0
votes

We have recently tried to adopt Airflow as our "data workflow" engine, and while I have figure most of the things out, I am still in the grey area about how the scheduler calculates when to trigger DAGs.

Take a look at this simple dag:

from airflow import DAG
from datetime import datetime
from airflow.operators.bash_operator import BashOperator

dag_options = {                
            'owner':                'Airflow',  
            'depends_on_past':      False,      
            'start_date':           datetime.now()
}

with DAG('test_dag1', schedule_interval="5 * * * *", default_args=dag_options) as dag:
                task1 = BashOperator(      
                task_id='task1', 
                bash_command='date',                
                dag=dag)      

The schedule will pick this up, but will not execute it. Now if I change the "start_date" to:

datetime(year=xxxx,month=yyyy=day=zzzz) 

where xxxx,yyyy,zzzz are today's date, it will start executing. Is the cause of this that the scheduler keeps re-reading this dags from the source dag folder, executing datetime.now() each time, noticing the start date is different from currently queued, re-adding this dag and therefore re-scheduling/pushing the execution date forward (my dag_dir_list_interval is 300)?

Also, in airflow, as I understand it, when a dag is un-paused (or added with dags_are_paused_at_creation = False), the scheduler will schedule the execution as follows:

  • 1st dag execution: instant after (start_date + interval)
  • 2nd dag execution: instant after (start_date + (interval * 2))
  • 3rd dag execution: instant after (start_date + (interval * 3))

Is this correct assumption?

UPDATE (7/30/2017)

Based on the assumption above, I created this dag today (07/30/2017):

from airflow import DAG
from datetime import datetime
from airflow.operators.bash_operator import BashOperator

dag_options = {                
            'owner':             'Airflow',  
            'depends_on_past':   False,      
            'start_date':   
datetime(year=2017,month=7,day=30,hour=20,minute=10)
}

with DAG('test_dag_100', schedule_interval="*/10 * * * *", 
default_args=dag_options) as dag:
                task1 = BashOperator(      
                task_id='task_100', 
                bash_command='date',                
                dag=dag)      

which should start on (UTC):

  • 7/30/2017 20:20:00
  • 7/30/2017 20:30:00
  • 7/30/2017 20:40:00

Unfortunately this is not happening. Here are some screen shots of my dashboard:

Can someone explain why on 20:21:00 the dag did not execute? after 20:31:00 it still did not execute... What am i missing here?

By the way, I also noticed that, for some reason, that every time I go and kick off a dag manually through the dashboard, it just sits in the "running" stage. Why is this? Does kicking it off manually have anything to do with any of the start timing options (start_date/interval/etc) ??
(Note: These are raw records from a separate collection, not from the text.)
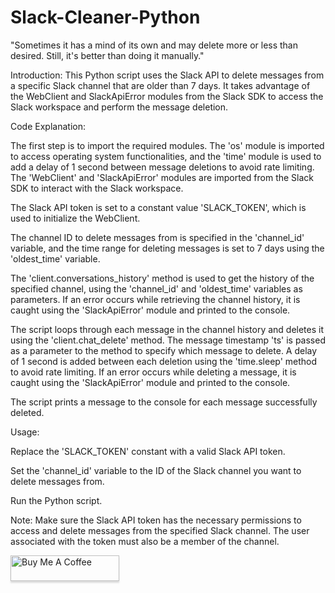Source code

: # Slack-Cleaner-Python

"Sometimes it has a mind of its own and may delete more or less than desired. Still, it's better than doing it manually." 

Introduction:
This Python script uses the Slack API to delete messages from a specific Slack channel that are older than 7 days. It takes advantage of the WebClient and SlackApiError modules from the Slack SDK to access the Slack workspace and perform the message deletion.

Code Explanation:

The first step is to import the required modules. The 'os' module is imported to access operating system functionalities, and the 'time' module is used to add a delay of 1 second between message deletions to avoid rate limiting. The 'WebClient' and 'SlackApiError' modules are imported from the Slack SDK to interact with the Slack workspace.

The Slack API token is set to a constant value 'SLACK_TOKEN', which is used to initialize the WebClient.

The channel ID to delete messages from is specified in the 'channel_id' variable, and the time range for deleting messages is set to 7 days using the 'oldest_time' variable.

The 'client.conversations_history' method is used to get the history of the specified channel, using the 'channel_id' and 'oldest_time' variables as parameters. If an error occurs while retrieving the channel history, it is caught using the 'SlackApiError' module and printed to the console.

The script loops through each message in the channel history and deletes it using the 'client.chat_delete' method. The message timestamp 'ts' is passed as a parameter to the method to specify which message to delete. A delay of 1 second is added between each deletion using the 'time.sleep' method to avoid rate limiting. If an error occurs while deleting a message, it is caught using the 'SlackApiError' module and printed to the console.

The script prints a message to the console for each message successfully deleted.

Usage:

Replace the 'SLACK_TOKEN' constant with a valid Slack API token.

Set the 'channel_id' variable to the ID of the Slack channel you want to delete messages from.

Run the Python script.

Note:
Make sure the Slack API token has the necessary permissions to access and delete messages from the specified Slack channel. The user associated with the token must also be a member of the channel.

<a href="https://www.buymeacoffee.com/Eyonic" target="_blank"><img src="https://www.buymeacoffee.com/assets/img/custom_images/orange_img.png" alt="Buy Me A Coffee" style="height: 41px !important;width: 174px !important;box-shadow: 0px 3px 2px 0px rgba(190, 190, 190, 0.5) !important;-webkit-box-shadow: 0px 3px 2px 0px rgba(190, 190, 190, 0.5) !important;" ></a>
Thank you for any clarifications you can provide

1
schedule interval is crontab, you can try crontab.guru to test what interval means to you. If you are using 1.8 + , datetime.now() is not considered best practice, you can find more detail here github.com/apache/incubator-airflow/blob/master/… - Chengzhi

1 Answers

2
votes

Your assumptions are correct. Airflow will schedule the first DAG run after the specified schedule interval has elapsed from the start date. Using datetime.now() as the start date will results in Airflow rarely, if ever, triggering a DAG. It's mentioned in the scheduling docs.

If you were to specify a specific start date, such as datetime(2017,7,27,1,0) with a schedule interval of "5 * * * *", then at 1:05am on 7/27 the DAG will be triggered to run the first time. It'll continue to run every five minutes after that.